__Exercise description__
Pictures stay out of the copy, and everything else in the data below is repeated exactly.

__Listed entries__
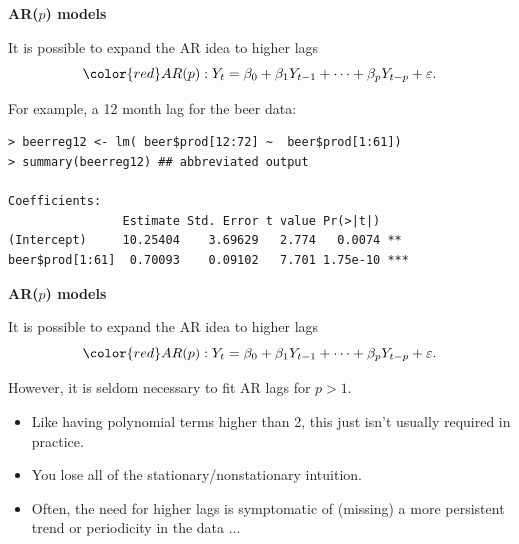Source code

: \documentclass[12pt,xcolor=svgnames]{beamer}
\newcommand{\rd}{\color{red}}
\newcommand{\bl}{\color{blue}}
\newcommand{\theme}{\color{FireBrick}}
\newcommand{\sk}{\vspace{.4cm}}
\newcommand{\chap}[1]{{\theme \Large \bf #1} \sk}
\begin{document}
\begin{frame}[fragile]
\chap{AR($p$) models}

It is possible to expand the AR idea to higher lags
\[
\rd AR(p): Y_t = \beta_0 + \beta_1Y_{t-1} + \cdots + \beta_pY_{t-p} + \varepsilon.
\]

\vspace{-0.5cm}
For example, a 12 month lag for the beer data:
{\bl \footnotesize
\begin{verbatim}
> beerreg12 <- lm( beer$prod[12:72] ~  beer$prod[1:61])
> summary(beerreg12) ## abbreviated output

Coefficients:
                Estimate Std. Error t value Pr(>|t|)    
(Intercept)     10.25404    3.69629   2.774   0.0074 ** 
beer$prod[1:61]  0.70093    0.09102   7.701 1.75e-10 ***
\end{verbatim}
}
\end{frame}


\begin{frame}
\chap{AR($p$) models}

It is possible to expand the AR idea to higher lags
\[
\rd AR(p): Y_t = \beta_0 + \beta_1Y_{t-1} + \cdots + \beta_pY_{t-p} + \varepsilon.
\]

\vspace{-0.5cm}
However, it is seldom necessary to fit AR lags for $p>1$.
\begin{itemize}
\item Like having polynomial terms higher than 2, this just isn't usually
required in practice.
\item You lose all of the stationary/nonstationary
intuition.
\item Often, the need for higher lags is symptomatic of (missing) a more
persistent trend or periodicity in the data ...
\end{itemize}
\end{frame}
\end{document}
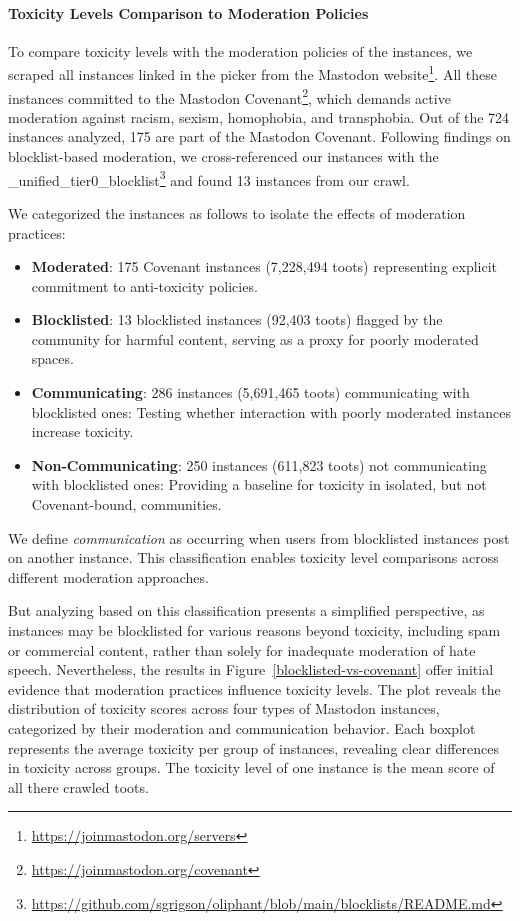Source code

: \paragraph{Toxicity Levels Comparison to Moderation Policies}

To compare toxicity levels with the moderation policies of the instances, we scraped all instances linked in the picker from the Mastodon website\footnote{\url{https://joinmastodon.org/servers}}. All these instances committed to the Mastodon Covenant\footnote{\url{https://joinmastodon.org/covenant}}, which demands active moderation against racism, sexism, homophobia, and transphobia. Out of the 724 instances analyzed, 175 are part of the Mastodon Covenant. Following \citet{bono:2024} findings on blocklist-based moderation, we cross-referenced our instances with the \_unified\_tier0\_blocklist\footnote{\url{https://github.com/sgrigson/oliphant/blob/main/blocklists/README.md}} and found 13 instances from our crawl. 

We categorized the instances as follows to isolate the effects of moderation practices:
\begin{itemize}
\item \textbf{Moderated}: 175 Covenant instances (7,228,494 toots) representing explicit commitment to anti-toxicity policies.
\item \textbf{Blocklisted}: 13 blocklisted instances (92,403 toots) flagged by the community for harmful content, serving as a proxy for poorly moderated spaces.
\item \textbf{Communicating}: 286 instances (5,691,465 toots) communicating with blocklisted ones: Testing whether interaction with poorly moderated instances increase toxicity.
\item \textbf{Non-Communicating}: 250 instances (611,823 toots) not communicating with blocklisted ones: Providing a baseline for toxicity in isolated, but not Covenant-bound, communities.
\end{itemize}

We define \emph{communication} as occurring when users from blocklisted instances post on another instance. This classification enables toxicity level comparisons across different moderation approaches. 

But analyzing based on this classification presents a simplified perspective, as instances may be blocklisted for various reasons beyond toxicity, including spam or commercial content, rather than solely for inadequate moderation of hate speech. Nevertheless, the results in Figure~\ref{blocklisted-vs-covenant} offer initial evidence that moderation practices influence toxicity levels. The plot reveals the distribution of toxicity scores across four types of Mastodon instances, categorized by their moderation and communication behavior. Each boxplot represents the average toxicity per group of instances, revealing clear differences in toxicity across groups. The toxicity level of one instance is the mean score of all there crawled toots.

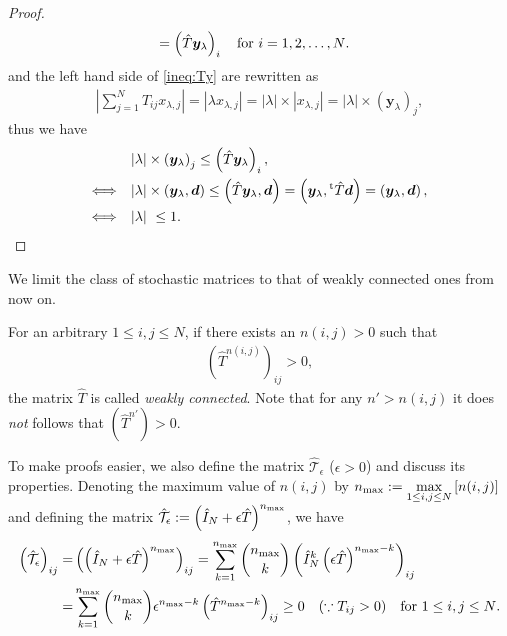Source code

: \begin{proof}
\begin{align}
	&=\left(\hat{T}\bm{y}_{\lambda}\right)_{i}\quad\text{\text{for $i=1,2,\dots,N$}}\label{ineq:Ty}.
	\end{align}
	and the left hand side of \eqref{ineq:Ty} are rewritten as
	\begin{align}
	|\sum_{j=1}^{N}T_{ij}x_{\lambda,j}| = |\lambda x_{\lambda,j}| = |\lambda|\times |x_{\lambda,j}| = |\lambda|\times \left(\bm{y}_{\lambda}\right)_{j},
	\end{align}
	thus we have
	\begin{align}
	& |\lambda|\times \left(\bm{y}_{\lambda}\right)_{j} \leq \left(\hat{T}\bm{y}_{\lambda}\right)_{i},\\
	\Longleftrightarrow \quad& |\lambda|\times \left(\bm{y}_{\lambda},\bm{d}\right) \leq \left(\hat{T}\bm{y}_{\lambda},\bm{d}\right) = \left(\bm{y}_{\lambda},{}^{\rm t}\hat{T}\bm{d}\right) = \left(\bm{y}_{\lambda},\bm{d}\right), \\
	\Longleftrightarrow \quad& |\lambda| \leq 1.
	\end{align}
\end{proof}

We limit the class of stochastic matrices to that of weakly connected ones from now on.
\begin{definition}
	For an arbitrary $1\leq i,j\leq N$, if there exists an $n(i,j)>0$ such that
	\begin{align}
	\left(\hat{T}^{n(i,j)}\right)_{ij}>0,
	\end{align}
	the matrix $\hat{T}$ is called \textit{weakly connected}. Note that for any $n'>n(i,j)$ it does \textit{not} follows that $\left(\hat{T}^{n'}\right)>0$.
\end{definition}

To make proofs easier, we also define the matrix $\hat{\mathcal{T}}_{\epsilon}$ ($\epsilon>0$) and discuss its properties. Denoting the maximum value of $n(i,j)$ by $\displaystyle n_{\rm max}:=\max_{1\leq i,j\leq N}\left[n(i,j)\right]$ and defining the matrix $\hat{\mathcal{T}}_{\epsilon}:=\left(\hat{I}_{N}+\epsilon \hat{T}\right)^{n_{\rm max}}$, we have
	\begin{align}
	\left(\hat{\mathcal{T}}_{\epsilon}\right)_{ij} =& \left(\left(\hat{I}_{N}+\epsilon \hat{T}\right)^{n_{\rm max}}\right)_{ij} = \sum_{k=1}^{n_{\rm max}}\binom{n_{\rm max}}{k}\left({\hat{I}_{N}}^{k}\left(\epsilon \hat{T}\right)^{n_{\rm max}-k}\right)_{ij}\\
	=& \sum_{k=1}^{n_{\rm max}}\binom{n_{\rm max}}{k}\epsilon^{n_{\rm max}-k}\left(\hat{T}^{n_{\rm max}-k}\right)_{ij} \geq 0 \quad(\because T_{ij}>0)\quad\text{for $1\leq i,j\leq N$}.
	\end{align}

__Response__
Source code

: \documentclass[12pt,xcolor=svgnames]{beamer}
\newcommand{\rd}{\color{red}}
\newcommand{\bl}{\color{blue}}
\newcommand{\theme}{\color{FireBrick}}
\newcommand{\sk}{\vspace{.4cm}}
\newcommand{\chap}[1]{{\theme \Large \bf #1} \sk}
\begin{document}
\begin{frame}[fragile]
\chap{AR($p$) models}

It is possible to expand the AR idea to higher lags
\[
\rd AR(p): Y_t = \beta_0 + \beta_1Y_{t-1} + \cdots + \beta_pY_{t-p} + \varepsilon.
\]

\vspace{-0.5cm}
For example, a 12 month lag for the beer data:
{\bl \footnotesize
\begin{verbatim}
> beerreg12 <- lm( beer$prod[12:72] ~  beer$prod[1:61])
> summary(beerreg12) ## abbreviated output

Coefficients:
                Estimate Std. Error t value Pr(>|t|)    
(Intercept)     10.25404    3.69629   2.774   0.0074 ** 
beer$prod[1:61]  0.70093    0.09102   7.701 1.75e-10 ***
\end{verbatim}
}
\end{frame}


\begin{frame}
\chap{AR($p$) models}

It is possible to expand the AR idea to higher lags
\[
\rd AR(p): Y_t = \beta_0 + \beta_1Y_{t-1} + \cdots + \beta_pY_{t-p} + \varepsilon.
\]

\vspace{-0.5cm}
However, it is seldom necessary to fit AR lags for $p>1$.
\begin{itemize}
\item Like having polynomial terms higher than 2, this just isn't usually
required in practice.
\item You lose all of the stationary/nonstationary
intuition.
\item Often, the need for higher lags is symptomatic of (missing) a more
persistent trend or periodicity in the data ...
\end{itemize}
\end{frame}
\end{document}
Source code

: \paragraph{Toxicity Levels Comparison to Moderation Policies}

To compare toxicity levels with the moderation policies of the instances, we scraped all instances linked in the picker from the Mastodon website\footnote{\url{https://joinmastodon.org/servers}}. All these instances committed to the Mastodon Covenant\footnote{\url{https://joinmastodon.org/covenant}}, which demands active moderation against racism, sexism, homophobia, and transphobia. Out of the 724 instances analyzed, 175 are part of the Mastodon Covenant. Following \citet{bono:2024} findings on blocklist-based moderation, we cross-referenced our instances with the \_unified\_tier0\_blocklist\footnote{\url{https://github.com/sgrigson/oliphant/blob/main/blocklists/README.md}} and found 13 instances from our crawl. 

We categorized the instances as follows to isolate the effects of moderation practices:
\begin{itemize}
\item \textbf{Moderated}: 175 Covenant instances (7,228,494 toots) representing explicit commitment to anti-toxicity policies.
\item \textbf{Blocklisted}: 13 blocklisted instances (92,403 toots) flagged by the community for harmful content, serving as a proxy for poorly moderated spaces.
\item \textbf{Communicating}: 286 instances (5,691,465 toots) communicating with blocklisted ones: Testing whether interaction with poorly moderated instances increase toxicity.
\item \textbf{Non-Communicating}: 250 instances (611,823 toots) not communicating with blocklisted ones: Providing a baseline for toxicity in isolated, but not Covenant-bound, communities.
\end{itemize}

We define \emph{communication} as occurring when users from blocklisted instances post on another instance. This classification enables toxicity level comparisons across different moderation approaches. 

But analyzing based on this classification presents a simplified perspective, as instances may be blocklisted for various reasons beyond toxicity, including spam or commercial content, rather than solely for inadequate moderation of hate speech. Nevertheless, the results in Figure~\ref{blocklisted-vs-covenant} offer initial evidence that moderation practices influence toxicity levels. The plot reveals the distribution of toxicity scores across four types of Mastodon instances, categorized by their moderation and communication behavior. Each boxplot represents the average toxicity per group of instances, revealing clear differences in toxicity across groups. The toxicity level of one instance is the mean score of all there crawled toots.

Source code

: \begin{proof}
\begin{align}
	&=\left(\hat{T}\bm{y}_{\lambda}\right)_{i}\quad\text{\text{for $i=1,2,\dots,N$}}\label{ineq:Ty}.
	\end{align}
	and the left hand side of \eqref{ineq:Ty} are rewritten as
	\begin{align}
	|\sum_{j=1}^{N}T_{ij}x_{\lambda,j}| = |\lambda x_{\lambda,j}| = |\lambda|\times |x_{\lambda,j}| = |\lambda|\times \left(\bm{y}_{\lambda}\right)_{j},
	\end{align}
	thus we have
	\begin{align}
	& |\lambda|\times \left(\bm{y}_{\lambda}\right)_{j} \leq \left(\hat{T}\bm{y}_{\lambda}\right)_{i},\\
	\Longleftrightarrow \quad& |\lambda|\times \left(\bm{y}_{\lambda},\bm{d}\right) \leq \left(\hat{T}\bm{y}_{\lambda},\bm{d}\right) = \left(\bm{y}_{\lambda},{}^{\rm t}\hat{T}\bm{d}\right) = \left(\bm{y}_{\lambda},\bm{d}\right), \\
	\Longleftrightarrow \quad& |\lambda| \leq 1.
	\end{align}
\end{proof}

We limit the class of stochastic matrices to that of weakly connected ones from now on.
\begin{definition}
	For an arbitrary $1\leq i,j\leq N$, if there exists an $n(i,j)>0$ such that
	\begin{align}
	\left(\hat{T}^{n(i,j)}\right)_{ij}>0,
	\end{align}
	the matrix $\hat{T}$ is called \textit{weakly connected}. Note that for any $n'>n(i,j)$ it does \textit{not} follows that $\left(\hat{T}^{n'}\right)>0$.
\end{definition}

To make proofs easier, we also define the matrix $\hat{\mathcal{T}}_{\epsilon}$ ($\epsilon>0$) and discuss its properties. Denoting the maximum value of $n(i,j)$ by $\displaystyle n_{\rm max}:=\max_{1\leq i,j\leq N}\left[n(i,j)\right]$ and defining the matrix $\hat{\mathcal{T}}_{\epsilon}:=\left(\hat{I}_{N}+\epsilon \hat{T}\right)^{n_{\rm max}}$, we have
	\begin{align}
	\left(\hat{\mathcal{T}}_{\epsilon}\right)_{ij} =& \left(\left(\hat{I}_{N}+\epsilon \hat{T}\right)^{n_{\rm max}}\right)_{ij} = \sum_{k=1}^{n_{\rm max}}\binom{n_{\rm max}}{k}\left({\hat{I}_{N}}^{k}\left(\epsilon \hat{T}\right)^{n_{\rm max}-k}\right)_{ij}\\
	=& \sum_{k=1}^{n_{\rm max}}\binom{n_{\rm max}}{k}\epsilon^{n_{\rm max}-k}\left(\hat{T}^{n_{\rm max}-k}\right)_{ij} \geq 0 \quad(\because T_{ij}>0)\quad\text{for $1\leq i,j\leq N$}.
	\end{align}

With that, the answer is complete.